Clearly he is used to this routine 
How are they in the car together? Quiet?
What does BLM mean? 

I’m with you on the ‘too many rules ‘ at parks. Plus other campers are too close for our comfort. :laugh:

I wondered where you went. 
We missed you.


----------



## SeaBreeze (Jun 12, 2018)

They're very good in the truck together, they stay quiet and just look out the window or take a nap.  The cat has a soft carrier that we keep between us in the front seat, so he can go in and out when he wants.  If we make a stop for fuel or something, he gets zipped in so he's secure.  I keep a small plastic 'litter box' with a lid on it in the front on the floor between my legs just for emergencies, but he rarely needs to use it until  we get where we're going, maybe a 4-6 hour drive usually.  

Bureau of Land Management is government owned wild lands where you can camp if you like.  We get away from everyone when we can and like our privacy.  No TV, computer, cell phone, etc. and very poor radio reception in many areas....so it's back to nature time.  Thanks for the kind words.


----------



## applecruncher (Jun 12, 2018)

:lofl:
@ Loki's photobomb


----------



## Keesha (Jun 12, 2018)

That’s awesome that they are so well adapted to their routine.

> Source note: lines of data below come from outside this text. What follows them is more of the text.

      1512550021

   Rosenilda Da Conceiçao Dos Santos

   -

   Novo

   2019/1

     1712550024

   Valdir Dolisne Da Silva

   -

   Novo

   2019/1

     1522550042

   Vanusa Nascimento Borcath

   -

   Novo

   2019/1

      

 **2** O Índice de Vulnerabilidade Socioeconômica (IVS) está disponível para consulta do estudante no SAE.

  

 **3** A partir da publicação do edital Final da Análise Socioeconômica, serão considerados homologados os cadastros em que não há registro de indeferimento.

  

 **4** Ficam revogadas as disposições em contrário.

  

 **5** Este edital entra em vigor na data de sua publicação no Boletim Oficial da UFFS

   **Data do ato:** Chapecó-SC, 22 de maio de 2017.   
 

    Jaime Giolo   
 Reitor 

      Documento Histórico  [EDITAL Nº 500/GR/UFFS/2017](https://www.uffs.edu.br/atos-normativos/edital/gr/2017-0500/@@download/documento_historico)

I wish I’d gotten our cat used to going in the car so she was used to it but we didn’t. 
Those carriers are like crates to dogs. It becomes their comfort zone where they feel protected when scared. 
Its amazing how close family dogs & cats can become. Our cat just loves both our dogs. 

Ok your burrau of land is like our green belts here. It’s owned and protected by the government but can be used recreationally. 
Thats very exciting. It’s like interior camping. You aren’t all flocked up like sheep. 

We hope to see more pics. 
Thanks Seabreeze. I’m glad you had such a good time.
What a cute family.


----------



## C'est Moi (Jun 12, 2018)

Such sweet faces, Sea Breeze.   I'm glad you had a good camping trip; my favorite campsites are COE facilities.


----------



## Keesha (Jun 12, 2018)

What are COE facilities ?


----------



## Shalimar (Jun 12, 2018)

Lovely pics, such sweet fur kids. The look on Loki’s face. Loll. Priceless.


----------



## hollydolly (Jun 13, 2018)

Ha!! great pictures as always.. SB...Bigfoot bless him, looks exactly like our labradoodle  scruffy when he's fed up fed up at one of the other animals...lol.. loki's eyes are HUGE!! 


I figured you'd gone camping when we didn't see you for a few days...hope you had a wunnerful time!!!


----------



## Lara (Jun 13, 2018)

OMGosh! I love those photos of your fur kids


----------



## applecruncher (Jun 13, 2018)

Yeah, Loki's eyes are really big. And I love his grey coloring. My Bella is mostly grey but has some tan on her chest and one paw.


----------



## ClassicRockr (Jun 13, 2018)

Beautiful cat and nice looking dog. 

Today, our idea of "camping" is called The Hilton or La Quinta Inn. Doubt if we could even physically set up a tent today, if we even wanted to. 
Anyway, the 3 year old Malamute-Siberian Mix Female Husky we had in Colorado, we use to take on our boat with us on the lake. We bought her a "doggy life vest" and she'd sprawl out on the deck in the front of the boat next to my wife. It was a bowrider boat. Nikki, the Husky, loved going on our boat and watching wife and I catch Rainbow Trout and bring them into the boat. 

We took a picture of a cabin cruiser with a Pug standing on the rear deck and looking around.


----------



## ProsperosDaughter (Jun 13, 2018)

They are darling! I have a huge fondness for gray cats.


----------



## SeaBreeze (Jun 13, 2018)

Thank you all for your nice comments! :thankyou:


----------



## C'est Moi (Jun 13, 2018)

Keesha said:


> What are COE facilities ?



Corps of Engineers facilities; maintained by government agencies and usually located on water.  (Rivers, lakes, etc.)


----------



## AZ Jim (Jun 13, 2018)

Sweeties!!


----------



## Falcon (Jun 13, 2018)

TOOOOOOO  CUTE !   Seabreeze.


----------



## Pookie (Jun 14, 2018)

Awesome!!


----------